In a previous study Lytsy and co-workers [12] also observed that GPs tended to overestimate the survival gain of statin therapy, and that those who did were more likely to recommend therapy. Our study adds to this evidence by introducing patient preferences in the study. Surveys of lay people suggest that when risk reduction is explained in terms of survival gain it may be easier to evaluate compared to traditional measures for risk reductions [8, 9]. Also, both a survey [23] and a randomised clinical trial suggest that the amount of survival gain from statin therapy matters to patients [10]. Although such effect measures are perhaps not much used in clinical practice yet, tables of gains in life expectancy tailored to individual risk profiles have been published [7, 24].

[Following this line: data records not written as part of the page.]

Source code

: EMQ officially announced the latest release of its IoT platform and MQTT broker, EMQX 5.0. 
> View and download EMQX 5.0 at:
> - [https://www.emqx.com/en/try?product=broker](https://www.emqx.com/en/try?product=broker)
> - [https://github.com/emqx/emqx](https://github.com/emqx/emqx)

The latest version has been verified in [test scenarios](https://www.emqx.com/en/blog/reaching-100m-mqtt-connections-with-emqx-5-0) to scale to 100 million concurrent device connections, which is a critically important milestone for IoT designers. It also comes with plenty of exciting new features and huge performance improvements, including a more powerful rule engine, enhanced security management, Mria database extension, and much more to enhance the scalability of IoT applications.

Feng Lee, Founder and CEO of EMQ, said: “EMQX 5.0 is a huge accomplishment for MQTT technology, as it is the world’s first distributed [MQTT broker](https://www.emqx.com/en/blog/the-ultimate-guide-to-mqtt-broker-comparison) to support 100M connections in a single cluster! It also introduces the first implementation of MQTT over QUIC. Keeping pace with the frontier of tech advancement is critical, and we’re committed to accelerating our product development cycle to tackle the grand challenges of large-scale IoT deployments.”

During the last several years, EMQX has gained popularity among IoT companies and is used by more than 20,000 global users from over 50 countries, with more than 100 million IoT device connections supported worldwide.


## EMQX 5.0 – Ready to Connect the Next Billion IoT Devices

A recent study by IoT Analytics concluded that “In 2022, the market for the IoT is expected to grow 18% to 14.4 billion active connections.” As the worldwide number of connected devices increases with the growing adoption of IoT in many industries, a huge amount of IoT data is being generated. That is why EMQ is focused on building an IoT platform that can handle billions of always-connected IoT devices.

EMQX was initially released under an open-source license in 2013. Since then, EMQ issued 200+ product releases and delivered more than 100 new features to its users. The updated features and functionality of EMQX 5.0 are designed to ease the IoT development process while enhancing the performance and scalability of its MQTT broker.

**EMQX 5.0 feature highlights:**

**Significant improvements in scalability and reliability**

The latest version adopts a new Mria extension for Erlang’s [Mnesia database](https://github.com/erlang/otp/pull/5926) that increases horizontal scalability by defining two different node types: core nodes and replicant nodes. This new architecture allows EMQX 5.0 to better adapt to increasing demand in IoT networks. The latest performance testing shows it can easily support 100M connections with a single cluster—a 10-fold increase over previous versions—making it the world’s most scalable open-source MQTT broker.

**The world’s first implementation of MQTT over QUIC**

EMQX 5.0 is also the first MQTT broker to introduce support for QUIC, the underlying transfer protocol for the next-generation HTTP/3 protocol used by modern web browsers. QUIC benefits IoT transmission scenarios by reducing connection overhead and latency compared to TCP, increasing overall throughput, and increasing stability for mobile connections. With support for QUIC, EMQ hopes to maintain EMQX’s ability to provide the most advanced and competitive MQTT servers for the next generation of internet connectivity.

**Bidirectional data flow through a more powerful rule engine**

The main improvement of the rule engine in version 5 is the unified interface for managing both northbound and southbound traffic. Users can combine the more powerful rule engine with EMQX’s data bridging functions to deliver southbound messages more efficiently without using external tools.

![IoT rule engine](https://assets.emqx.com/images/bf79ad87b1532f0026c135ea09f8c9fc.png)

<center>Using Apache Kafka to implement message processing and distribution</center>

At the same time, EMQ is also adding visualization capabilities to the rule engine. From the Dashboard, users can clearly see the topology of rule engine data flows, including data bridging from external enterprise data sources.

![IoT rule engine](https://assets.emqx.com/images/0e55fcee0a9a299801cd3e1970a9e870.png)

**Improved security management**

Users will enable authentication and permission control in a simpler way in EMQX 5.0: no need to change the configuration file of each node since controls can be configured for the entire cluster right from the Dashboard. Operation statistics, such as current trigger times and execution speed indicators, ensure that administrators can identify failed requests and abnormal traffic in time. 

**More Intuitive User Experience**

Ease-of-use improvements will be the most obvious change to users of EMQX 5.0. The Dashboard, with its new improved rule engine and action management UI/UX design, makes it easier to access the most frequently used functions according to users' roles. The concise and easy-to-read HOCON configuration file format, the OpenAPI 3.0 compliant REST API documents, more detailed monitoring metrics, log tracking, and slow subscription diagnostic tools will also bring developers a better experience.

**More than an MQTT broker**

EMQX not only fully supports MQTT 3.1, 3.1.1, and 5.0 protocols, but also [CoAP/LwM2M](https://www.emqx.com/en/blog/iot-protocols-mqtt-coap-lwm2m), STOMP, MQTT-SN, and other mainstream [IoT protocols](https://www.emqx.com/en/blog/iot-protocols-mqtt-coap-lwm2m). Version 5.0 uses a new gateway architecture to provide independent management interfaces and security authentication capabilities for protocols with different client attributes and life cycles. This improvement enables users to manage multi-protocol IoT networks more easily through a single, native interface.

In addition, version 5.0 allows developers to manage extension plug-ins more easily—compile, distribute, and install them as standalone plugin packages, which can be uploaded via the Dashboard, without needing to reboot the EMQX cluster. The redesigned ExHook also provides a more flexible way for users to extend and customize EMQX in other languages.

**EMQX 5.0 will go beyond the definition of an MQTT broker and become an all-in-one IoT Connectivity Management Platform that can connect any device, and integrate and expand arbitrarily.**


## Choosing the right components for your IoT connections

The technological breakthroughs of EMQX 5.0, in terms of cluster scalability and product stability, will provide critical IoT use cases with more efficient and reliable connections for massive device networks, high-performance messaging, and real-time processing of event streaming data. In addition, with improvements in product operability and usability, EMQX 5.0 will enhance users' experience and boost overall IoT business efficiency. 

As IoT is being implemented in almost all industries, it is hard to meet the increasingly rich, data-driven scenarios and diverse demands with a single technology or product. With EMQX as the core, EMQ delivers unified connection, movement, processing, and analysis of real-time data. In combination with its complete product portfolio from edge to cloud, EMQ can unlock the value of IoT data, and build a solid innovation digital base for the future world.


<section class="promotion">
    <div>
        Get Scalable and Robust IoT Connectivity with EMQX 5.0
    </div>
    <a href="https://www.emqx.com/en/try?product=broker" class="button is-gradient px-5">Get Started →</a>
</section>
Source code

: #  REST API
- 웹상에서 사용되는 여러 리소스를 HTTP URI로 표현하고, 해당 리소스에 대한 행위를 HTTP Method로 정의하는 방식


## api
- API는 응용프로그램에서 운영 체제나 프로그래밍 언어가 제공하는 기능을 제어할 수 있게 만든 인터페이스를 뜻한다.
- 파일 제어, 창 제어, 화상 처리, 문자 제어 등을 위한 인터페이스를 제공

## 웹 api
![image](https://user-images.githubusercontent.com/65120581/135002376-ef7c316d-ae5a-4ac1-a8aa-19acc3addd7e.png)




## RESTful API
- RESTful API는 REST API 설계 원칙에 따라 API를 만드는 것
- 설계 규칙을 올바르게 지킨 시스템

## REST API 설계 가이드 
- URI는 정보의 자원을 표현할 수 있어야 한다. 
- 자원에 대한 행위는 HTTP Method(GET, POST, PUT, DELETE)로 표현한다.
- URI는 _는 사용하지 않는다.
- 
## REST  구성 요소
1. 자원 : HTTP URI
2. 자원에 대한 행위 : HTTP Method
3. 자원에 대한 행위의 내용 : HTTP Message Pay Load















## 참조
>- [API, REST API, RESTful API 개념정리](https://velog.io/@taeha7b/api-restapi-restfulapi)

Implications for practice and research

Our study suggests that the GPs’ own perceptions of benefit get more weight than patient preferences when considering statin therapy for primary prevention. Although potentially in conflict with the practice of shared decision making, this is not necessarily wrong. If, however, these recommendations are based on inflated perceptions of benefit, it would raise some concern. It is noteworthy that although current Norwegian guidelines recommend statin therapy for patients like Mr. Hansen, GPs who correctly estimated the survival gain at less than 12 months [7, 24] were less likely to comply with the guidelines. Future studies could explore whether GPs are sensitive to the patients’ assessment of treatment effectiveness when expressed in terms of more traditional effect measures such as absolute or relative risk reduction, or in terms of qualitative statements such as “this treatment effect is good (or bad)”. Besides varying preferences for treatment effectiveness, patients may differ with respect to preferences regarding risk of side effects [22, 25], taking pills [22], desire to participate in decision making [25], and also with respect to the social context in which decisions are made [26]. Further insight into whether and how GPs take the patient perspective [26] into account when considering statin therapy could be important to understand enablers and barriers for shared decision making in this area.


Our findings suggest that GPs may be insensitive to patient preferences regarding survival gain when recommending statin therapy. On the other hand the GPs' own estimates of survival gain were strongly associated with their recommendations.